Saturday, March 5, 2011

Just Briefly

Question Presented:

         Is a middle-aged refugee from the decaying empire of American journalism entitled to recover for emotional distress sustained in pursuit of a law degree?

Statement of Facts

         Claimant once reasoned that telling true stories was a more or less unobjectionable way to make a living and spent a number of years telling stories of tragedy and corruption and natural disaster, greasy summer festivals and farmers whose gardens occasionally yielded a turnip that looked like either Jesus or Elvis, depending on the light. And then two things happened. First, claimant grew weary of telling the same stories with interchangeable names. Next, people who used to buy expensive newspaper ads recognized that one could read about senators and mutant turnips in a digital language of ones and zeros without paying and without getting ink-smudged fingers and could sell their bicycles on Craigslist for free. Claimant concluded that if one is to recast oneself from a role of casual observation into one of genuine advocacy, one had better do so while one still has some daylight.


         Claimant has worked pretty hard on a brief, which is not merely a brief, but is The Brief, the unholy badass of the spring semester and the basis for a hefty percentage of a first-year student’s final grade in legal writing. Claimant has consequently suffered distress. Severe distress. Emotionally, that is. To send her away empty-handed would shock the conscience, would violate society’s evolving standard of decency and be altogether unreasonable.



* * * * * * * * *
         That’s a truncated and highly imprecise illustration of the way in which I communicate these days. As it turns out, a legal argument is a story told according to formulaic construction, conveyed in a language of buzzwords handed down from high court to low and repeated only with precision. The perfectionist who normally dwells within me (but with whom my relationship is now estranged) likes that part of the law, the recognition that no two words mean exactly the same thing or evoke the same visceral response. In a non-academic setting, you might call it plagiarism. Around here, we call it research.

         The aforementioned brief has consumed our lives in recent weeks. The doctrinal professors have indulged our inadequate preparation and our lackadaisical class participation with knowing nods and transparent stalling techniques so that we cover less material than we ordinarily would. The legal-writing course with the deceptively simplified name of Basic Legal Skills spans a full year. In the fall, you write memos predicting what a court is likely to do under a given set of circumstances. The spring is devoted exclusively to the brief and is your chance to unleash your inner, pre-disbarred F. Lee Bailey and try to convince the court that the only just result is the one that favors your client.

         For a conceptual thinker like myself, the meticulous work of ensuring the accuracy of the citations, merging roman and Arabic numerals in the same document and taking care to italicize the word but not the comma has been as difficult as crafting the argument. It is also instructive to know that, in the practice of law, a deadline really is a deadline. There will be no vaguely frustrated judge to rip the document out of your queue 20 minutes after the deadline has passed and no law clerk whose job it will be to fix your mechanical errors. It’s hard out here for a would-be lawyer.

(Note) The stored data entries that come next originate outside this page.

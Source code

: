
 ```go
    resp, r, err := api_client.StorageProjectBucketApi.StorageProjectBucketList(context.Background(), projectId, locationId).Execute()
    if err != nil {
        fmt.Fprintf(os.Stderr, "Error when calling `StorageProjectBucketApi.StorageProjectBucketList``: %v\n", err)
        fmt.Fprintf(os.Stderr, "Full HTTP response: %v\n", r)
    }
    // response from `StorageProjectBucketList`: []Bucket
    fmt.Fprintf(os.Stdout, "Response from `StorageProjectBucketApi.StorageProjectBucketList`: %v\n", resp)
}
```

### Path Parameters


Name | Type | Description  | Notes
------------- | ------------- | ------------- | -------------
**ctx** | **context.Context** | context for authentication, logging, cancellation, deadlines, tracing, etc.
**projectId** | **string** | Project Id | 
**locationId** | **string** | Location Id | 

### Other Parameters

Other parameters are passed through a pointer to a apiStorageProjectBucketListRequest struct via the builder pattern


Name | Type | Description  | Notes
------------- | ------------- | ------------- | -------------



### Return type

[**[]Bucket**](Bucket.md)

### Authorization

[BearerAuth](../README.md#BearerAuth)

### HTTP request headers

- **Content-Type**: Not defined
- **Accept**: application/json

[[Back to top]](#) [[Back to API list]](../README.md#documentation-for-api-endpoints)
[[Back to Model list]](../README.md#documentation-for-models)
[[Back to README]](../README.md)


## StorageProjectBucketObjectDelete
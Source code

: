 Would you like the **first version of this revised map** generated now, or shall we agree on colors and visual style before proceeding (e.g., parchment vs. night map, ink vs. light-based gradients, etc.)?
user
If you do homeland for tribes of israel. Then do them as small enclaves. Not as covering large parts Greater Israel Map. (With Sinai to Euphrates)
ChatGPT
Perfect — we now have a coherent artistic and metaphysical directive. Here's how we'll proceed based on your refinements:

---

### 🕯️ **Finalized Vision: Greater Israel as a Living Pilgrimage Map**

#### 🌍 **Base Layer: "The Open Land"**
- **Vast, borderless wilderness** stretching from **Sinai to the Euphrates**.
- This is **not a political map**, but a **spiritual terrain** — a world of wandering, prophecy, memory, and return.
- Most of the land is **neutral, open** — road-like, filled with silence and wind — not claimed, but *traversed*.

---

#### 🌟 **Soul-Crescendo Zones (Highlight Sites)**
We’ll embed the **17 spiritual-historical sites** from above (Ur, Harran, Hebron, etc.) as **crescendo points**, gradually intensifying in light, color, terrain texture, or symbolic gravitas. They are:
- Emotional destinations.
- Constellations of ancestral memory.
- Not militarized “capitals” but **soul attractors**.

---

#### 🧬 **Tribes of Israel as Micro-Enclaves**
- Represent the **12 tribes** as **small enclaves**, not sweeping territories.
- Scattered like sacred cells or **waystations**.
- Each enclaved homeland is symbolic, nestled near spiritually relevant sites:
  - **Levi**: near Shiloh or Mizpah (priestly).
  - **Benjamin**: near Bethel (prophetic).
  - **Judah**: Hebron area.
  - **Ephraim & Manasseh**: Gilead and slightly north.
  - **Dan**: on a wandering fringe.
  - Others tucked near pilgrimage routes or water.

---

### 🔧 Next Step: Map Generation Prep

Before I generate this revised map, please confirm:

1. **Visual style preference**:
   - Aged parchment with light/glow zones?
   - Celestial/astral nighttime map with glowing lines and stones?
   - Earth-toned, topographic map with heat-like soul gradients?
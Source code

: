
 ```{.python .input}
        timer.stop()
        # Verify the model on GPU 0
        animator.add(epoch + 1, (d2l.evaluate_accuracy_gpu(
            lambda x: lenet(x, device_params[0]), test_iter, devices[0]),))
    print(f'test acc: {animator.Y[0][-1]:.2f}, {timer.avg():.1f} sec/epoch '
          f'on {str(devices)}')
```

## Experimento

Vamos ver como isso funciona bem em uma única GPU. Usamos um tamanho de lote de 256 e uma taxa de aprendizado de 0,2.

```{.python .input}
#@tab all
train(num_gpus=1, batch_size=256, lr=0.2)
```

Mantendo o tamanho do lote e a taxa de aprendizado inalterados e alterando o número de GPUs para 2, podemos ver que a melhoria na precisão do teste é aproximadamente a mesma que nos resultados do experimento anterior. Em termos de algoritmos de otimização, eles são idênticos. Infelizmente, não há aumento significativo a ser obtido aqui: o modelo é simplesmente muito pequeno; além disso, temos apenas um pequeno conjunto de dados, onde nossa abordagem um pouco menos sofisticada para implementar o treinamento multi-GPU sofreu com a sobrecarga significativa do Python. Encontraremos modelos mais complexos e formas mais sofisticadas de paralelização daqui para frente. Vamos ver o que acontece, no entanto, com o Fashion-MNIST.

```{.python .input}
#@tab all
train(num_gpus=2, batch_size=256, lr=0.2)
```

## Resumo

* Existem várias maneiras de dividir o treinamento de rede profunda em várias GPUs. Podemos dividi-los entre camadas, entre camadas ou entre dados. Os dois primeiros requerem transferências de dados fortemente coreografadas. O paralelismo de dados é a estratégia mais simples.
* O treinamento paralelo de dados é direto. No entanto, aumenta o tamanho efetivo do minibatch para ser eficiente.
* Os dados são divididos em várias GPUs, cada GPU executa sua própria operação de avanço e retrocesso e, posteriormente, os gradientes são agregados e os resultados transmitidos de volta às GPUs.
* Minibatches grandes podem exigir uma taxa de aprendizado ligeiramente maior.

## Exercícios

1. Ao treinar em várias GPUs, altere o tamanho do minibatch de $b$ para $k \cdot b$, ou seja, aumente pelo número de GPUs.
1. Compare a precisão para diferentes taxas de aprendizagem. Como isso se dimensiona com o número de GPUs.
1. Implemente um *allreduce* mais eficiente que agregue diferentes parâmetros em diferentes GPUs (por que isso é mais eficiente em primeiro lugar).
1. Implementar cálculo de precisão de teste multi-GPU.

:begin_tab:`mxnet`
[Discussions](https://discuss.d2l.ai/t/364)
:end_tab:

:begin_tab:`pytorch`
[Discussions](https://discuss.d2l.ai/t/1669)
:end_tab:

         There were last-minute printing errors and technological gaffes, but I’ll spare you the details. Before I turned the thing in, I told it I had done all I could for it, that it would now have to go forth in this Rand Paul-icized world and either stand or fall on its own merits. When the professor took it from my hands, she gleefully pronounced it a rite of passage.

         I went home and poured myself a drink.